Content starts
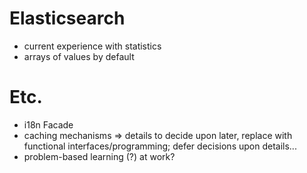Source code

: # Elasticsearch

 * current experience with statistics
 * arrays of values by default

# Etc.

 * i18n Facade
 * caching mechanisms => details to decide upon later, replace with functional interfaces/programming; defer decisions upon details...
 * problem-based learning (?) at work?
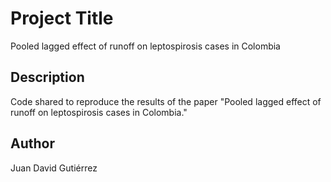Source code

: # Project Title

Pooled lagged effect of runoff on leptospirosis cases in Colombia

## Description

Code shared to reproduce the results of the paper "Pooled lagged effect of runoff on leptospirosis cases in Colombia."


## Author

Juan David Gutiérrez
Content ends
Content starts
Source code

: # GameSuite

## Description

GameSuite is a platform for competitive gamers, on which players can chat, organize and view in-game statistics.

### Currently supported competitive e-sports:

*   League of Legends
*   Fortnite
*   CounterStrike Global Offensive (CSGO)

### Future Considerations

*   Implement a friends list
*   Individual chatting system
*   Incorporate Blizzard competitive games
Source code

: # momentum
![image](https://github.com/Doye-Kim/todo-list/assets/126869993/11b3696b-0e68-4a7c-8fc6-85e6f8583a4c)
Content ends
WHAT NEEDS TO BE DONE:
Would you please copy every line in the data that contains the word "lagged"?

SOLUTION TO THIS TASK:
Pooled lagged effect of runoff on leptospirosis cases in Colombia
Code shared to reproduce the results of the paper "Pooled lagged effect of runoff on leptospirosis cases in Colombia."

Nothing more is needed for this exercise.